Excerpted records:
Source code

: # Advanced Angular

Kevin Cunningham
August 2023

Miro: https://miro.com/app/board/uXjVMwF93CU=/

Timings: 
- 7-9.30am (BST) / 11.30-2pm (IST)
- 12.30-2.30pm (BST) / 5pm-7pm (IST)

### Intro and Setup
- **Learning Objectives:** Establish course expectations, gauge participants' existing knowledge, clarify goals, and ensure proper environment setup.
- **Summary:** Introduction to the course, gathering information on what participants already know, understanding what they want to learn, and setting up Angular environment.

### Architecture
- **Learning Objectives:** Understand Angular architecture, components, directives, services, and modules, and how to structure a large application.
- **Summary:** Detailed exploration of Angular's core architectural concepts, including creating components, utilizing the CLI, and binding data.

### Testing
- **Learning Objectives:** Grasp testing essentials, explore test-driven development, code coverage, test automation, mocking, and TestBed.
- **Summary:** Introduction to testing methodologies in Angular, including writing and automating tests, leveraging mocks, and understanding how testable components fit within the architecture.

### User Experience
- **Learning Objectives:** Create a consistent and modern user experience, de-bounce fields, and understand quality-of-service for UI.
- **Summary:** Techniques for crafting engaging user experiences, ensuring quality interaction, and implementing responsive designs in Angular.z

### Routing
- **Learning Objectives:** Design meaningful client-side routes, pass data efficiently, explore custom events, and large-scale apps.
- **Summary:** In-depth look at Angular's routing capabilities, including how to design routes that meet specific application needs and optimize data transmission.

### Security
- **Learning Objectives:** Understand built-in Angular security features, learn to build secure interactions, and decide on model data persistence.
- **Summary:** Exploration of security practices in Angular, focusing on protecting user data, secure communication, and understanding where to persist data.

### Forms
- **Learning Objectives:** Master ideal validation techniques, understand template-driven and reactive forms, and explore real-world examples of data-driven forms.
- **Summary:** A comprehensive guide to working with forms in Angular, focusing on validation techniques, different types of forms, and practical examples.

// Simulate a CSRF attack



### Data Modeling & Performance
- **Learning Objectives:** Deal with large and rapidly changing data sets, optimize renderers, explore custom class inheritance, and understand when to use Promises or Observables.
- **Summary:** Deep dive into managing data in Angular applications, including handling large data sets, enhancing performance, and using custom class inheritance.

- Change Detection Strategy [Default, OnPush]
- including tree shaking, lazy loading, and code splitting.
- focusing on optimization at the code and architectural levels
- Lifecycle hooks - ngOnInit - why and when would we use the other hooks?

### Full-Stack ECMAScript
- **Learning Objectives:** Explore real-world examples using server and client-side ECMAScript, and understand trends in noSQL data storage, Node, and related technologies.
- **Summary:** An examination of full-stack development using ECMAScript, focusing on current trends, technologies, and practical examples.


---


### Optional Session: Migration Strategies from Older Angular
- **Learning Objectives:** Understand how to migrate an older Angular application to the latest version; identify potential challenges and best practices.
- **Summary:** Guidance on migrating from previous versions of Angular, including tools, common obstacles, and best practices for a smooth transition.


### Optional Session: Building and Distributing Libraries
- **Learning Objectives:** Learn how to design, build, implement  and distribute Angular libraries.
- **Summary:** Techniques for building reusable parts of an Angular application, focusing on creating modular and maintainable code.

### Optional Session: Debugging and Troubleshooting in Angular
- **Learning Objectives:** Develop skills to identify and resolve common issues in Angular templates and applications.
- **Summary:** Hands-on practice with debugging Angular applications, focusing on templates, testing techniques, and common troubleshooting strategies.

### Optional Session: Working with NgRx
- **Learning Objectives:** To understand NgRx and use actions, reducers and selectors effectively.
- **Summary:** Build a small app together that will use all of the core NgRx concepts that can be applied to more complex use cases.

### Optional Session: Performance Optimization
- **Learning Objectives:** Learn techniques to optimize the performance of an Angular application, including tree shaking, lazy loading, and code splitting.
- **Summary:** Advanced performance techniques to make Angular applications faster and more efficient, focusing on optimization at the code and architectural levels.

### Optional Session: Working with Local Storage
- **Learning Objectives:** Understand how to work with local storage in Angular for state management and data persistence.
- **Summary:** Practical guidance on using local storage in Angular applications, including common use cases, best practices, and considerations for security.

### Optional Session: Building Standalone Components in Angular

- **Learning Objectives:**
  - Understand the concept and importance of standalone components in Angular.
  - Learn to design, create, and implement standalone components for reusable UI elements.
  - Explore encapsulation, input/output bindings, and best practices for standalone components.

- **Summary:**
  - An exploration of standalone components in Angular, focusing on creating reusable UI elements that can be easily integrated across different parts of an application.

Problem statement: Give back precisely the lines above that start at the line containing "### Optional Session: Building and" and end at the line containing "### Optional Session: Working with NgRx", inclusive. No other lines belong in the output.

Solution to the problem:
### Optional Session: Building and Distributing Libraries
- **Learning Objectives:** Learn how to design, build, implement  and distribute Angular libraries.
- **Summary:** Techniques for building reusable parts of an Angular application, focusing on creating modular and maintainable code.

### Optional Session: Debugging and Troubleshooting in Angular
- **Learning Objectives:** Develop skills to identify and resolve common issues in Angular templates and applications.
- **Summary:** Hands-on practice with debugging Angular applications, focusing on templates, testing techniques, and common troubleshooting strategies.

### Optional Session: Working with NgRx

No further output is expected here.